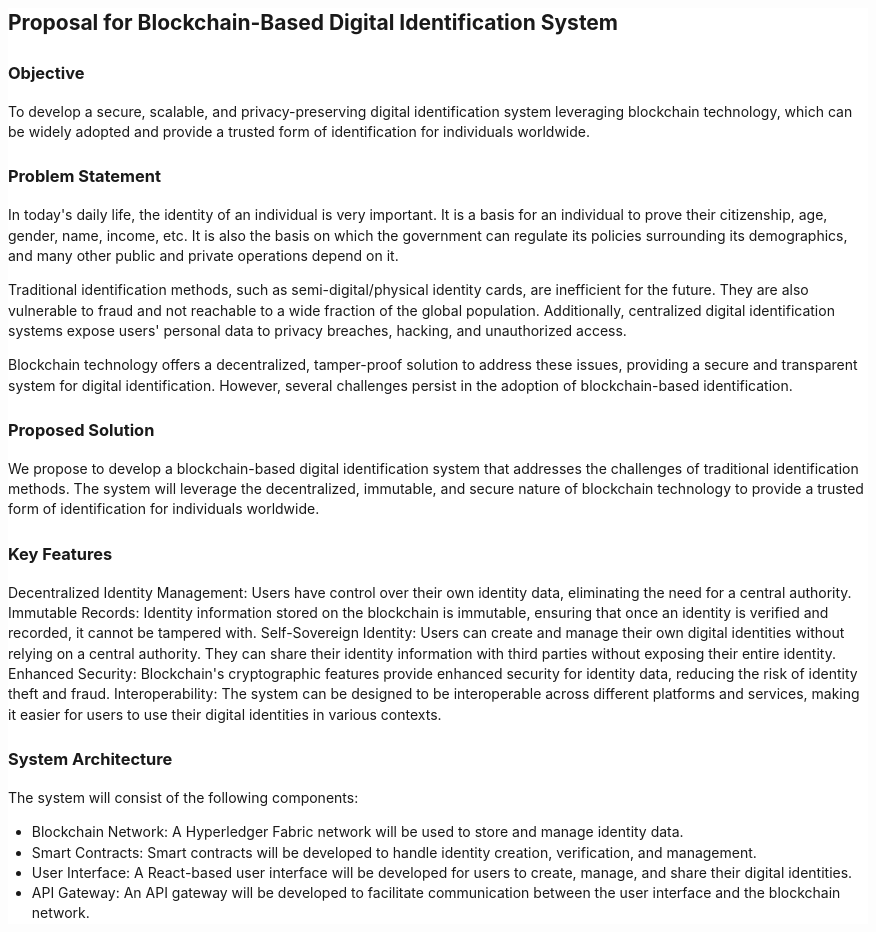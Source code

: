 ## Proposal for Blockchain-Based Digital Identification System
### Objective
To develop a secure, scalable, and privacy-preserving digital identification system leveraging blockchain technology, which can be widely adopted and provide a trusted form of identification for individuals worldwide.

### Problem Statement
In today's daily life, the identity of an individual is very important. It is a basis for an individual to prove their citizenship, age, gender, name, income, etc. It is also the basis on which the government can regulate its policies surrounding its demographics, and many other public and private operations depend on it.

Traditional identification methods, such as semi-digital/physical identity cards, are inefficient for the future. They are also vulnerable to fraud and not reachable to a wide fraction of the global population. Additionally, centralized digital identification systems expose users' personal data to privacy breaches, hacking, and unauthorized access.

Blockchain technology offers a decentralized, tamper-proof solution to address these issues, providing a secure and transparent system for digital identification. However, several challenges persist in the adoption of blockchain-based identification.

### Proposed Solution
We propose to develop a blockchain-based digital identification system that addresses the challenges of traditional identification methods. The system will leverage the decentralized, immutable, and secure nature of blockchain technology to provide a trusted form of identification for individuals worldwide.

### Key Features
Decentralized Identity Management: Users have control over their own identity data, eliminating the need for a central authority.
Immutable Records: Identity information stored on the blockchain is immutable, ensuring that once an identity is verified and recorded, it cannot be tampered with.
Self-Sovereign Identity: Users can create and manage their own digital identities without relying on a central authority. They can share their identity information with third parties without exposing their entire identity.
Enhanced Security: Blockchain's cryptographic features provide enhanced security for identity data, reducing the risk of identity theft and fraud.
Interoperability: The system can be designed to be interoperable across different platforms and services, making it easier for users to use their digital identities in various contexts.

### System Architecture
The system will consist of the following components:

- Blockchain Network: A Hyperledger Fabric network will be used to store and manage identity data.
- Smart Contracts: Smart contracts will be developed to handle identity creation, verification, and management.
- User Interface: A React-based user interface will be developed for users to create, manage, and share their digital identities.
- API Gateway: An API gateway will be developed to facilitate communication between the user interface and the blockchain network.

════════════════════

--- What is being asked ---
Identify all lines in the records above with the word "network".

--- Solution for this task ---
- Blockchain Network: A Hyperledger Fabric network will be used to store and manage identity data.
- API Gateway: An API gateway will be developed to facilitate communication between the user interface and the blockchain network.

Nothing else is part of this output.